▸ **INSTRUCTIONS TO FOLLOW**
Return a copy of every line in the data below that contains "hangi".

▸ **DATASET RECORDS**
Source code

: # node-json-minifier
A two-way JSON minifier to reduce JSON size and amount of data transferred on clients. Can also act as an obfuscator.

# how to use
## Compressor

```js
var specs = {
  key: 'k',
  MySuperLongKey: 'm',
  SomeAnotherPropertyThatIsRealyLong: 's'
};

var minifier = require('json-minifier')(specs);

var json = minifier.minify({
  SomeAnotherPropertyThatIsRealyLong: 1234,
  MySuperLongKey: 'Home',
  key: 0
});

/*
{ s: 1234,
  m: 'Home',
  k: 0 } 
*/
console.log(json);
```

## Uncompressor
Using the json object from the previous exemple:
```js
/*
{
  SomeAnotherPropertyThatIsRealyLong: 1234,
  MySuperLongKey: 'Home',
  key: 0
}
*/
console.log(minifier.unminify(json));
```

==

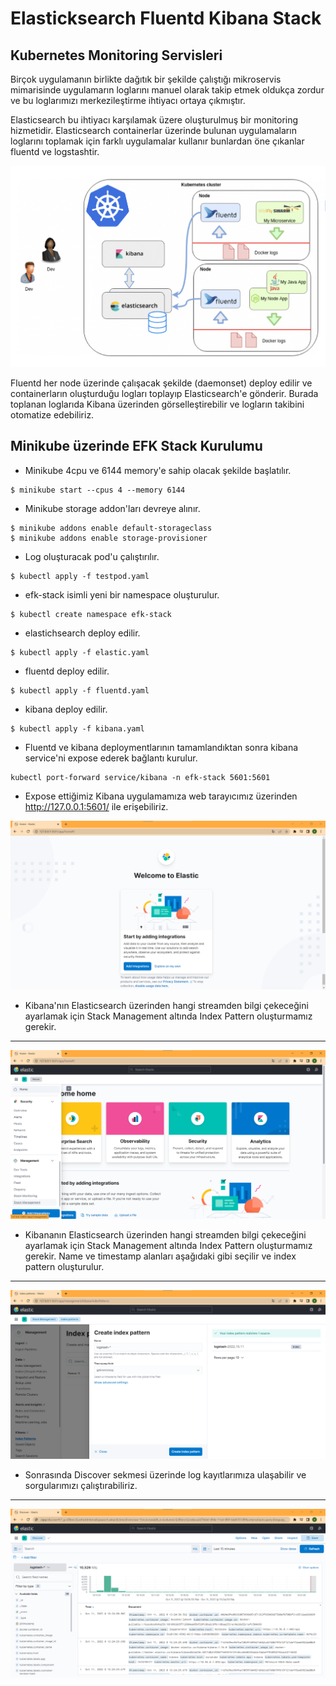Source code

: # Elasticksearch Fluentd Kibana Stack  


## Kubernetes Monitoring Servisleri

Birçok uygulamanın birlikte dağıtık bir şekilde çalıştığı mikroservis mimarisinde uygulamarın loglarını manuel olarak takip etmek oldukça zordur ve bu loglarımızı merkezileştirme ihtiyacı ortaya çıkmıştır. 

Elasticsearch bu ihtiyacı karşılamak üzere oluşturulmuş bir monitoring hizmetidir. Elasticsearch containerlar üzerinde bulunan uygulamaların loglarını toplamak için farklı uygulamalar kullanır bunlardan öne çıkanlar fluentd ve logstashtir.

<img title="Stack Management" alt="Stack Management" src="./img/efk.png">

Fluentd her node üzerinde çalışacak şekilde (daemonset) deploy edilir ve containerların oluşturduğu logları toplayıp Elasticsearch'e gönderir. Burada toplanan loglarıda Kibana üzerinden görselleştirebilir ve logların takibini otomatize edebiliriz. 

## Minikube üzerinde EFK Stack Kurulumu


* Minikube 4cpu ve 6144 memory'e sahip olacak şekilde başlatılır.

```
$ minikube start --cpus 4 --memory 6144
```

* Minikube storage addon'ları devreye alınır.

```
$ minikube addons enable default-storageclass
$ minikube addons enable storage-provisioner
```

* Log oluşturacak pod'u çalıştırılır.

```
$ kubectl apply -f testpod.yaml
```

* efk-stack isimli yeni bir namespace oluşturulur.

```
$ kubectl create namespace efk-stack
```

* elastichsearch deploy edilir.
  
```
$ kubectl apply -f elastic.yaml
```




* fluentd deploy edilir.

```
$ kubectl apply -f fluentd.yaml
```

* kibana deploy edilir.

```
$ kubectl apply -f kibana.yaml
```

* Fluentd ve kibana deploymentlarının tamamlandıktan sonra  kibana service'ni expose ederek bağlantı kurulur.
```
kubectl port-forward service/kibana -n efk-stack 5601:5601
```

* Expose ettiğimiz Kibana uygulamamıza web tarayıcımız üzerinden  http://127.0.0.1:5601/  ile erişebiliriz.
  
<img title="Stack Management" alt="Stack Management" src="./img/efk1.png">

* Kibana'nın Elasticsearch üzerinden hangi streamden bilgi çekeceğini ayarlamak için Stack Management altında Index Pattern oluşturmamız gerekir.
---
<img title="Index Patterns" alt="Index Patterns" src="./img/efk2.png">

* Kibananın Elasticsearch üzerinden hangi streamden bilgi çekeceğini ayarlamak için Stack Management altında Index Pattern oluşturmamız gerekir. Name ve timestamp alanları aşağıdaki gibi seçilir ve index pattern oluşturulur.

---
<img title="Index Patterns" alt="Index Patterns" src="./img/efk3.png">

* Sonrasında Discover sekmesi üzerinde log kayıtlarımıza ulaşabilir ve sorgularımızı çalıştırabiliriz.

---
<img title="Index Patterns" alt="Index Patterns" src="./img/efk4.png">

▸ **TASK RESPONSE**
* Kibana'nın Elasticsearch üzerinden hangi streamden bilgi çekeceğini ayarlamak için Stack Management altında Index Pattern oluşturmamız gerekir.
* Kibananın Elasticsearch üzerinden hangi streamden bilgi çekeceğini ayarlamak için Stack Management altında Index Pattern oluşturmamız gerekir. Name ve timestamp alanları aşağıdaki gibi seçilir ve index pattern oluşturulur.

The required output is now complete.